In its initial submission during the hearing, India had threatened to drag the US to the dispute settlement mechanism of the WTO, claiming withdrawal of the GSP benefits would be “discriminatory, arbitrary and detrimental” to its developmental needs.
In its post-hearing submission, while answering the queries raised by the USTR GSP sub-committee and other US industry lobbies, India has maintained that GSP benefits are integral and catalytic in promoting the pace and sequence of domestic and external economic reforms in India. “It needs hardly be over-emphasized that the products on which India receive GSP benefits belong to sectors which employ several thousands of men and women, especially in rural areas through micro, small and medium enterprises. Furthermore, India’s GSP exports represent a minuscule part of the total imports of the United States and do not pose any threat or disruption to the US industry,” it said. Mint has reviewed a copy of India’s final submission before the USTR.

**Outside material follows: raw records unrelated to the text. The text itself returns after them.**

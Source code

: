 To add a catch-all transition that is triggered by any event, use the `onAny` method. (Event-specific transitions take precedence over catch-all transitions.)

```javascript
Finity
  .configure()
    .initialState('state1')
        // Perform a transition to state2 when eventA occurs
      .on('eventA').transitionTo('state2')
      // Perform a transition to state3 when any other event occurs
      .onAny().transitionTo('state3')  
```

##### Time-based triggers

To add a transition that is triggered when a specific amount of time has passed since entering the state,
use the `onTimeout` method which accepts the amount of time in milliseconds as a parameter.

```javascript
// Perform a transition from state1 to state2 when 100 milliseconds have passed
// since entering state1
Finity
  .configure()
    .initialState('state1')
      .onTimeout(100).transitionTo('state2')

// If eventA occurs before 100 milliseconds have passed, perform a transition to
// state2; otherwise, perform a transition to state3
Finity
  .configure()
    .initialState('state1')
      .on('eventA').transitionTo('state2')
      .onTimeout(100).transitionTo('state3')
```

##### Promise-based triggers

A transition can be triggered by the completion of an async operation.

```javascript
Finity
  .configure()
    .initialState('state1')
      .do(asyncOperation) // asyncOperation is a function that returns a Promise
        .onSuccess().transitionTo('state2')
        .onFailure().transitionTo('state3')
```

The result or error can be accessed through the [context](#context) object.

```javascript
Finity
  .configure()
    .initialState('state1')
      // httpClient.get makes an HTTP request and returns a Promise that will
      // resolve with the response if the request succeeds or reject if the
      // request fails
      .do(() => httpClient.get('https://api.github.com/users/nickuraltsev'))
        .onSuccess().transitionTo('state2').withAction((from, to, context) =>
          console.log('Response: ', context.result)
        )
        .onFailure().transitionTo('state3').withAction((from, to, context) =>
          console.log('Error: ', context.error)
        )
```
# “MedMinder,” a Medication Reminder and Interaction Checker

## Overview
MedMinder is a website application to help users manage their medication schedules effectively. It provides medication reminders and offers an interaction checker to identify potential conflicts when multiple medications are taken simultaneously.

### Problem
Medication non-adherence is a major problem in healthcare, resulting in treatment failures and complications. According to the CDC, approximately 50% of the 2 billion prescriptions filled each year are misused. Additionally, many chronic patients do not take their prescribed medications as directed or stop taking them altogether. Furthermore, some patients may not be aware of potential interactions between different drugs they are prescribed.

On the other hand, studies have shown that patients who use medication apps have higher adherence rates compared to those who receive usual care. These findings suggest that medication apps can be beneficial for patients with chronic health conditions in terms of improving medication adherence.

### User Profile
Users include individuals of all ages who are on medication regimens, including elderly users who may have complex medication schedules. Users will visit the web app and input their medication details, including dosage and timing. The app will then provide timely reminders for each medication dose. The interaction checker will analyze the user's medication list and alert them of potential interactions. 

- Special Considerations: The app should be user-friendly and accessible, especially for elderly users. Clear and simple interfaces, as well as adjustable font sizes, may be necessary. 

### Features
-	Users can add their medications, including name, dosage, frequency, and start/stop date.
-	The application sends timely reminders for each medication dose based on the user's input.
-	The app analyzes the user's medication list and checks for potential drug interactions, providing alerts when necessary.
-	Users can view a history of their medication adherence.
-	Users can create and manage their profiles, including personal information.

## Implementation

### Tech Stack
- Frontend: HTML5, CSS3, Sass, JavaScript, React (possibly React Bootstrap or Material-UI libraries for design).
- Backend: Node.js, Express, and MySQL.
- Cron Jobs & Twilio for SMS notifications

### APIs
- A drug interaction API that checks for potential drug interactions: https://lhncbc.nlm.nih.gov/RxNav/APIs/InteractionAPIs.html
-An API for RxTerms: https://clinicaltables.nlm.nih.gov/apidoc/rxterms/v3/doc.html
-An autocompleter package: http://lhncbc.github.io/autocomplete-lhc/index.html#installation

While the US has been trying to leverage the GSP review to gain more market access in India, India has at least through the written submission, made it clear that the benefits should be “unconditional and not contingent upon reciprocal market access for goods, services or other emerging areas of trade.”
However, India on Saturday deferred till 18 September tit-for-tat retaliatory tariffs against the 29 US products worth $235 million intended to counter a US move to unilaterally raise import duties on Indian steel and aluminium products. India’s move is seen as a conciliatory measure pending the GSP review and the upcoming “2+2” dialogue among their foreign and defence ministers on 6 September of the two countries.
US supermarket major Walmart in its submission to the USTR has come out in support of continuation of GSP programme for India, holding that it provides significant benefits to Walmart customers and US suppliers by reducing costs. “We support the administration’s efforts to work with GSP countries to concretely address market access and other GSP eligibility concerns but caution against undermining or weakening the significant policy and development benefits embodied in the GSP programme. Revoking GSP-eligibility from GSP countries risks undermining US interests and benefits from GSP while jeopardizing the significant development opportunities GSP has created for poorer countries and workers around the world,” it added.
The USTR in April announced that it is reviewing the GSP eligibility of India, along with Indonesia and Kazakhstan, after the US dairy industry and the US medical device industry requested a review of India’s GSP benefits, given India’s alleged trade barriers affecting US exports in these sectors. Total US imports under GSP in 2017 was $21.2 billion, of which India was the biggest beneficiary with $5.6 billion, followed by Thailand ($4.2 billion) and Brazil ($2.5 billion).